Single by Lighthouse Family

from the album Postcards from Heaven
- Released: 29 December 1997
- Recorded: August 1997
- Studio: Miraval (Correns, France); Sarm West (London, England);
- Genre: Pop; R&B;
- Length: 5:10 (album version); 5:13 (single version);
- Label: Wildcard; Polydor;
- Songwriter: Paul Tucker
- Producer: Mike Peden

Lighthouse Family singles chronology
| "Raincloud" (1997) | "High" (1997) | "Lost in Space" (1998) |

Music video
- "High" on YouTube

= High (Lighthouse Family song) =

1997 single by Lighthouse Family

"High" is a song by British musical duo Lighthouse Family from their second album, Postcards from Heaven (1997). The song was produced by Mike Peden and was released on 29 December 1997 as the second single from the album. "High" is the most successful single released by Lighthouse Family, reaching number four on the UK Singles Chart, number eight in New Zealand, and number one in Australia.
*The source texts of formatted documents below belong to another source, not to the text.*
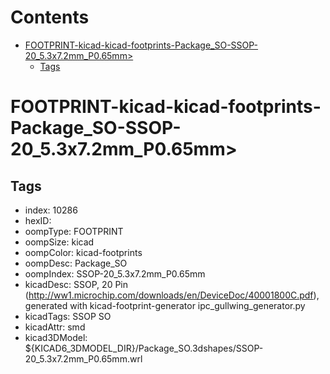 



Contents
========

* [FOOTPRINT-kicad-kicad-footprints-Package_SO-SSOP-20_5.3x7.2mm_P0.65mm>](#footprint-kicad-kicad-footprints-package_so-ssop-20_53x72mm_p065mm)
	* [Tags](#tags)

# FOOTPRINT-kicad-kicad-footprints-Package_SO-SSOP-20_5.3x7.2mm_P0.65mm>

## Tags

- index: 10286
- hexID: 
- oompType: FOOTPRINT
- oompSize: kicad
- oompColor: kicad-footprints
- oompDesc: Package_SO
- oompIndex: SSOP-20_5.3x7.2mm_P0.65mm
- kicadDesc: SSOP, 20 Pin (http://ww1.microchip.com/downloads/en/DeviceDoc/40001800C.pdf), generated with kicad-footprint-generator ipc_gullwing_generator.py
- kicadTags: SSOP SO
- kicadAttr: smd
- kicad3DModel: ${KICAD6_3DMODEL_DIR}/Package_SO.3dshapes/SSOP-20_5.3x7.2mm_P0.65mm.wrl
In Europe, the song reached the top 10 in at least eight countries.

==Background==

In March 2021, songwriter Paul Tucker told the Official Charts Company the story behind the song:

"High was probably the most difficult song to write of all of them. Without getting too heavy, my wife lost a baby on New Year's Eve in 1996, the year that the album Ocean Drive] was a hit. Lifted was a hit and Ocean Drive was a hit. It was the first week in 1997 I started writing High, and I had the bit: 'One day we're gonna get so high'. That was the same week – and this is absolutely incidental, it’s nothing to do with the song - although a Newcastle United fan might think it is – that Kevin Keegan left Newcastle United. I just remember that week so well because of what happened.

It took about eight months to write the song. When we did Ocean Drive there was no pressure, we hadn't sold any records so nobody was expecting anything, whereas when we got to the second album which is what this was, there were a lot of people who were saying, 'this is huge, this is massive, this is the hit on the record.' And I hadn't even finished writing it, so immediately I'm under this enormous pressure.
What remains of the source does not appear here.